Tidak ada yang salah dengan masa lalu, tetapi tentu salah kalau kondisi masa lalu itu diterapkan lagi sementara zaman sudah berubah. Anggota PWI di tingkat provinsi tidak lagi sekadar “belasan orang” tapi sudah ratusan, bahkan ada yang secara administratif anggotanya di atas 1000. Anggota pun juga tidak lagi mayoritas wartawan media cetak atau penyiaran seperti dulu, bahkan mayoritas media baru seperti digital. Keberanjutan kepemimpinan menjadi penting selain sebagai proses regenerasi juga menunjukkan pemahanan bahwa perubahan kondisi dan tantangan pers dan media harus diantisipasi dengan menyerahkan estafet kepada orang baru pula.

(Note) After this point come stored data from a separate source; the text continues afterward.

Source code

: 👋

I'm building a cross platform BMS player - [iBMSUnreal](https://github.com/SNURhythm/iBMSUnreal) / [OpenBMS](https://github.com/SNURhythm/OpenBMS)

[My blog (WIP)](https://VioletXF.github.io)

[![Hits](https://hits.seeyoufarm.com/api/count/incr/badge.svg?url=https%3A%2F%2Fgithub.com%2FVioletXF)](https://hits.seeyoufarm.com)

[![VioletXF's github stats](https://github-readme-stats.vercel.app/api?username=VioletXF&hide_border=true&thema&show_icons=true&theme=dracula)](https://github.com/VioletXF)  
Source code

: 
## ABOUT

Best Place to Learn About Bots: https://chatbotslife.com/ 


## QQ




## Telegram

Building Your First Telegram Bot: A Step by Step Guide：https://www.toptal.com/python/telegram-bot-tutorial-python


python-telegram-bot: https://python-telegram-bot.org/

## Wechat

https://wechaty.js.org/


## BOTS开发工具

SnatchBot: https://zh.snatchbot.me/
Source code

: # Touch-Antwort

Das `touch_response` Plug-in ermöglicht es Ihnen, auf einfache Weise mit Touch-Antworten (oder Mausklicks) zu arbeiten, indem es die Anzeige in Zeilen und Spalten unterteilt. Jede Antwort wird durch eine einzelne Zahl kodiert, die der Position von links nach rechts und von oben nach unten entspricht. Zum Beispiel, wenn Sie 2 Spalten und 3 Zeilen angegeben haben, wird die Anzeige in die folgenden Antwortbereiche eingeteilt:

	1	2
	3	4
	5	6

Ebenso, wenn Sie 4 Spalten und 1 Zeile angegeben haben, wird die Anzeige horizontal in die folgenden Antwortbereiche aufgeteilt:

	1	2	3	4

Persatuan Wartawan Indonesia adalah organisasi yang tujuan utamanya untuk mengembangkan profesi anggotanya agar adaptif terhadap kemajuan teknologi komunikasi dan media. Bagaimana agar anggota tidak terjebak dalam pola lama yang hanya mengandalkan pendapatan dari gaji atau tulisan, tetapi menjadikan pengetahuan dan ketrampilan profesinya untuk memperoleh pendapatan. Menjadi tuan atas dirinya sendiri, tetapi tetap dalam koridor etika, kode etik jurnalistik yang sudah mendarah daging dalam dirinya.
Dengan demikian PWI yang dulu didirikan pada pendahulu kita untuk tujuan mulia tidak boleh tersandera dalam jebakan kepentingan pribadi, menjadikannya alat ataupun sekadar batu loncatan untuk hal lain. Apalagi dua organisasi yang lahir sebagai pemberontakan atas PWI yakni AJI dan IJTI menunjukkan konsistensi dalam menjadikan anggotanya wartawan yang professional dan maju dengan program kerja dan kegiatan inovatif. PWI tidak boleh kalah dan harus selalu berusaha lebih baik dari organisasi sejenis sesuai eksistensi kesejarahan dan kebesarannya.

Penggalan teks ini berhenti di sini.